Ernest Hemingway's catalog of published works inspired by his time living in Paris just got a little larger. As PBS reports, his semi-autobiographical short story, "A Room on the Garden Side," has appeared in print for the first time.
Unlike other works that are published long after an author's death, this story was never lost. It was part of a quintet of pieces Hemingway wrote in 1956 and submitted to publisher Charlie Scribner that same year. Only one story in the batch was published, while "A Room on the Garden Side" ended up preserved at the Library of Congress and at the John F. Kennedy Presidential Library and Museum in Boston.

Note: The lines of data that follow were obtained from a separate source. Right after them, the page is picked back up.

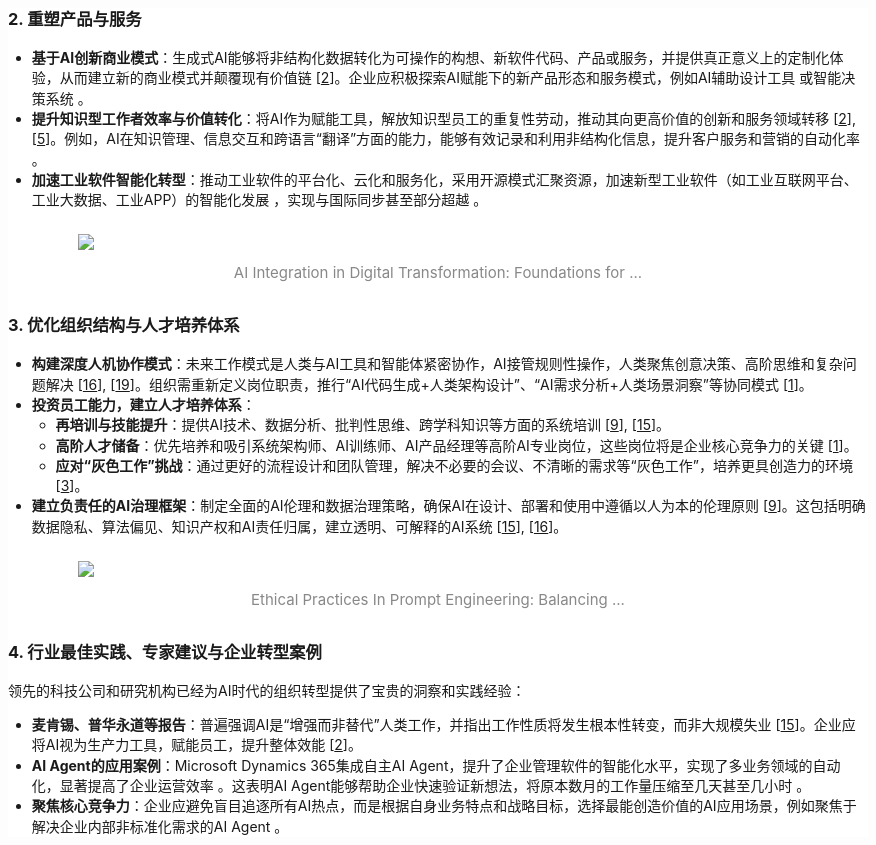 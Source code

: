 ### 2. 重塑产品与服务

*   **基于AI创新商业模式**：生成式AI能够将非结构化数据转化为可操作的构想、新软件代码、产品或服务，并提供真正意义上的定制化体验，从而建立新的商业模式并颠覆现有价值链 [[2](https://www.pwccn.com/zh/risk-assurance/managing-the-risks-and-opportunities-of-generative-ai-oct2023.pdf)]。企业应积极探索AI赋能下的新产品形态和服务模式，例如AI辅助设计工具 或智能决策系统 。
*   **提升知识型工作者效率与价值转化**：将AI作为赋能工具，解放知识型员工的重复性劳动，推动其向更高价值的创新和服务领域转移 [[2](https://www.pwccn.com/zh/risk-assurance/managing-the-risks-and-opportunities-of-generative-ai-oct2023.pdf)], [[5](https://www.eet-china.com/news/202406243234.html)]。例如，AI在知识管理、信息交互和跨语言“翻译”方面的能力，能够有效记录和利用非结构化信息，提升客户服务和营销的自动化率 。
*   **加速工业软件智能化转型**：推动工业软件的平台化、云化和服务化，采用开源模式汇聚资源，加速新型工业软件（如工业互联网平台、工业大数据、工业APP）的智能化发展 ，实现与国际同步甚至部分超越 。

<div style="text-align:center; margin-top:24px; margin-bottom:30px;">
  <img src="https://nationalcioreview.com/wp-content/uploads/2025/01/AdobeStock_1069528693-scaled.jpeg" style="max-width:720px; height:auto; display:block; margin: 0 auto 12px auto;">
  <div style="text-align:center; margin-top:8px; color: #888; font-size: 15px;">
    AI Integration in Digital Transformation: Foundations for ...
  </div>
</div>

### 3. 优化组织结构与人才培养体系

*   **构建深度人机协作模式**：未来工作模式是人类与AI工具和智能体紧密协作，AI接管规则性操作，人类聚焦创意决策、高阶思维和复杂问题解决 [[16](https://www.hanspub.org/journal/paperinformation?paperid=119699)], [[19](https://aibook.ren/upload/2025%E5%B9%B4%E4%B8%AD%E5%9B%BDAI%20Agent%E8%A1%8C%E4%B8%9A%E7%A0%94%E7%A9%B6%E6%8A%A5%E5%91%8A.pdf)]。组织需重新定义岗位职责，推行“AI代码生成+人类架构设计”、“AI需求分析+人类场景洞察”等协同模式 [[1](https://zhuanlan.zhihu.com/p/1922613788512880274)]。
*   **投资员工能力，建立人才培养体系**：
    *   **再培训与技能提升**：提供AI技术、数据分析、批判性思维、跨学科知识等方面的系统培训 [[9](https://pdf.dfcfw.com/pdf/H3_AP202410101640241505_1.pdf)], [[15](https://www.mckinsey.com.cn/wp-content/uploads/2019/02/4IR_Beacons_of_Technology_and_Innovation_in_Manufacturing.CN_-1.pdf)]。
    *   **高阶人才储备**：优先培养和吸引系统架构师、AI训练师、AI产品经理等高阶AI专业岗位，这些岗位将是企业核心竞争力的关键 [[1](https://zhuanlan.zhihu.com/p/1922613788512880274)]。
    *   **应对“灰色工作”挑战**：通过更好的流程设计和团队管理，解决不必要的会议、不清晰的需求等“灰色工作”，培养更具创造力的环境 [[3](https://coaio.com/zh/news/2025/07/unlocking-the-future-of-software-development-ai-challenges-workforce-growth-and-productivity-shifts-in-2025)]。
*   **建立负责任的AI治理框架**：制定全面的AI伦理和数据治理策略，确保AI在设计、部署和使用中遵循以人为本的伦理原则 [[9](https://pdf.dfcfw.com/pdf/H3_AP202410101640241505_1.pdf)]。这包括明确数据隐私、算法偏见、知识产权和AI责任归属，建立透明、可解释的AI系统 [[15](https://www.mckinsey.com.cn/wp-content/uploads/2019/02/4IR_Beacons_of_Technology_and_Innovation_in_Manufacturing.CN_-1.pdf)], [[16](https://www.hanspub.org/journal/paperinformation?paperid=119699)]。

<div style="text-align:center; margin-top:24px; margin-bottom:30px;">
  <img src="https://slash.co/wp-content/uploads/2024/12/Copy-of-Untitled-4.png" style="max-width:720px; height:auto; display:block; margin: 0 auto 12px auto;">
  <div style="text-align:center; margin-top:8px; color: #888; font-size: 15px;">
    Ethical Practices In Prompt Engineering: Balancing ...
  </div>
</div>

### 4. 行业最佳实践、专家建议与企业转型案例

领先的科技公司和研究机构已经为AI时代的组织转型提供了宝贵的洞察和实践经验：

*   **麦肯锡、普华永道等报告**：普遍强调AI是“增强而非替代”人类工作，并指出工作性质将发生根本性转变，而非大规模失业 [[15](https://www.mckinsey.com.cn/wp-content/uploads/2019/02/4IR_Beacons_of_Technology_and_Innovation_in_Manufacturing.CN_-1.pdf)]。企业应将AI视为生产力工具，赋能员工，提升整体效能 [[2](https://www.pwccn.com/zh/risk-assurance/managing-the-risks-and-opportunities-of-generative-ai-oct2023.pdf)]。
*   **AI Agent的应用案例**：Microsoft Dynamics 365集成自主AI Agent，提升了企业管理软件的智能化水平，实现了多业务领域的自动化，显著提高了企业运营效率 。这表明AI Agent能够帮助企业快速验证新想法，将原本数月的工作量压缩至几天甚至几小时 。
*   **聚焦核心竞争力**：企业应避免盲目追逐所有AI热点，而是根据自身业务特点和战略目标，选择最能创造价值的AI应用场景，例如聚焦于解决企业内部非标准化需求的AI Agent 。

The 3000 words of prose, written by hand on 15 sheets of paper, draw from Hemingway's time in Paris during World War II, in which he served as a reporter and unofficial soldier. The story takes place after the liberation of Paris and centers on a group of French resistance fighters drinking at The Ritz and reminiscing on their war days.
Plenty of parallels can be drawn between the narrator Robert, or "Papa," and Ernest Hemingway. In real life, Hemingway helped take back the The Ritz, one of his favorite spots in the city, during Paris's liberation from Nazi occupation.
Hemingway died in 1961, and in the decades since, his estate has been protective of his unpublished works. Now, 62 years after "A Room on the Garden Side" was penned, his estate has finally agreed to have it published in The Strand, a quarterly literary magazine. The Strand's managing editor Andrew Gulli told PBS that members of Hemingway's estate "understand we have a good track record of publishing unpublished works. They want to make sure that if something is released that it will honor the memory of Ernest Hemingway.”
Issue 55 of The Strand, featuring Hemingway's story, is now available to purchase for $10.